**Task directions:** Write the listing below out again exactly, dropping the images.

**Information shown:**
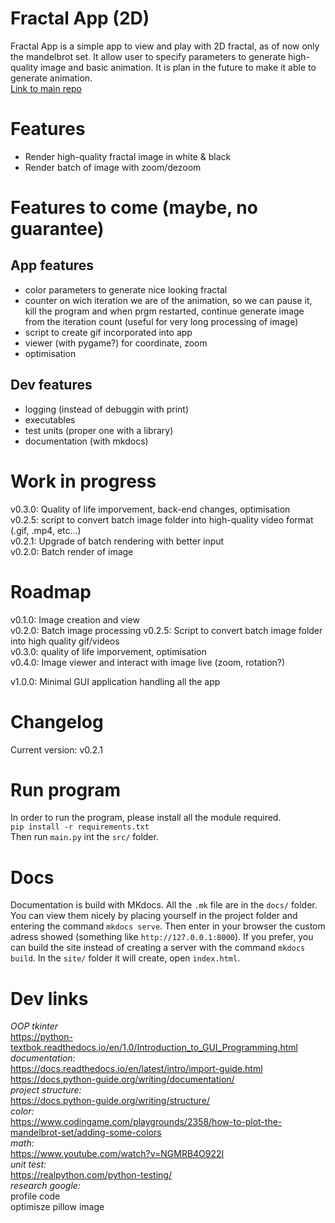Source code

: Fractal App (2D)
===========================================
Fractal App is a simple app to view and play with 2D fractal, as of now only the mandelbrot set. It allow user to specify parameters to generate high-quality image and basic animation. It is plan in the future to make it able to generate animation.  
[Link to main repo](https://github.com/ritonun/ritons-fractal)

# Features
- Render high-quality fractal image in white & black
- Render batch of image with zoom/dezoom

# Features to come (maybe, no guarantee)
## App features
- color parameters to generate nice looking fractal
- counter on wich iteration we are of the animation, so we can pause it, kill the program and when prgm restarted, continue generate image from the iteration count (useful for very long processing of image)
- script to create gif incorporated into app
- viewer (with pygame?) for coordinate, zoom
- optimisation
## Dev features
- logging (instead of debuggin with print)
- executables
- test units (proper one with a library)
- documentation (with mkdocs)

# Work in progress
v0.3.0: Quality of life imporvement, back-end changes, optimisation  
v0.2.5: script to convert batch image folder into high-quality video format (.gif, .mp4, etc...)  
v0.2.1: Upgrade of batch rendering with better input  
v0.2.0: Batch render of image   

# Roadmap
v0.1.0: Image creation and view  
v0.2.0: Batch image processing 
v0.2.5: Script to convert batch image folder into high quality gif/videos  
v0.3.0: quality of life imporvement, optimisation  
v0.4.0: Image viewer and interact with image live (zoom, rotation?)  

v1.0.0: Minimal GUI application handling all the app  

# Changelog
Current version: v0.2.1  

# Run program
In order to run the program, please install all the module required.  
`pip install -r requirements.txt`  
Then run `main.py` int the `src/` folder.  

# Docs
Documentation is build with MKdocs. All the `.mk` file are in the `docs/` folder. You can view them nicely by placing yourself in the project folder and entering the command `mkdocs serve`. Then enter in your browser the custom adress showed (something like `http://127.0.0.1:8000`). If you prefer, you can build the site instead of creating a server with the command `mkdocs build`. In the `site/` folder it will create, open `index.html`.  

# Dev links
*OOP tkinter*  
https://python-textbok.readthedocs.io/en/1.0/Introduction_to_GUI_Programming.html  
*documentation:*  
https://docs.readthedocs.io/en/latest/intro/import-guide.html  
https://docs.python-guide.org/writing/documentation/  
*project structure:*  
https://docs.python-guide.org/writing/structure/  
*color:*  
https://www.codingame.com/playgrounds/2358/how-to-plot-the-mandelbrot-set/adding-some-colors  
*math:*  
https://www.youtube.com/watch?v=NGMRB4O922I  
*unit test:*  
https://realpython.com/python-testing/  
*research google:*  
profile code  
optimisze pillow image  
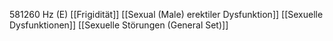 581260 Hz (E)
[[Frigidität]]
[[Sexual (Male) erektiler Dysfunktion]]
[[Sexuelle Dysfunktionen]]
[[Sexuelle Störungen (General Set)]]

**Solved problem:**
Source code

: Fractal App (2D)
===========================================
Fractal App is a simple app to view and play with 2D fractal, as of now only the mandelbrot set. It allow user to specify parameters to generate high-quality image and basic animation. It is plan in the future to make it able to generate animation.  
[Link to main repo](https://github.com/ritonun/ritons-fractal)

# Features
- Render high-quality fractal image in white & black
- Render batch of image with zoom/dezoom

# Features to come (maybe, no guarantee)
## App features
- color parameters to generate nice looking fractal
- counter on wich iteration we are of the animation, so we can pause it, kill the program and when prgm restarted, continue generate image from the iteration count (useful for very long processing of image)
- script to create gif incorporated into app
- viewer (with pygame?) for coordinate, zoom
- optimisation
## Dev features
- logging (instead of debuggin with print)
- executables
- test units (proper one with a library)
- documentation (with mkdocs)

# Work in progress
v0.3.0: Quality of life imporvement, back-end changes, optimisation  
v0.2.5: script to convert batch image folder into high-quality video format (.gif, .mp4, etc...)  
v0.2.1: Upgrade of batch rendering with better input  
v0.2.0: Batch render of image   

# Roadmap
v0.1.0: Image creation and view  
v0.2.0: Batch image processing 
v0.2.5: Script to convert batch image folder into high quality gif/videos  
v0.3.0: quality of life imporvement, optimisation  
v0.4.0: Image viewer and interact with image live (zoom, rotation?)  

v1.0.0: Minimal GUI application handling all the app  

# Changelog
Current version: v0.2.1  

# Run program
In order to run the program, please install all the module required.  
`pip install -r requirements.txt`  
Then run `main.py` int the `src/` folder.  

# Docs
Documentation is build with MKdocs. All the `.mk` file are in the `docs/` folder. You can view them nicely by placing yourself in the project folder and entering the command `mkdocs serve`. Then enter in your browser the custom adress showed (something like `http://127.0.0.1:8000`). If you prefer, you can build the site instead of creating a server with the command `mkdocs build`. In the `site/` folder it will create, open `index.html`.  

# Dev links
*OOP tkinter*  
https://python-textbok.readthedocs.io/en/1.0/Introduction_to_GUI_Programming.html  
*documentation:*  
https://docs.readthedocs.io/en/latest/intro/import-guide.html  
https://docs.python-guide.org/writing/documentation/  
*project structure:*  
https://docs.python-guide.org/writing/structure/  
*color:*  
https://www.codingame.com/playgrounds/2358/how-to-plot-the-mandelbrot-set/adding-some-colors  
*math:*  
https://www.youtube.com/watch?v=NGMRB4O922I  
*unit test:*  
https://realpython.com/python-testing/  
*research google:*  
profile code  
optimisze pillow image  
 581260 Hz (E)
[[Frigidität]]
[[Sexual (Male) erektiler Dysfunktion]]
[[Sexuelle Dysfunktionen]]
[[Sexuelle Störungen (General Set)]]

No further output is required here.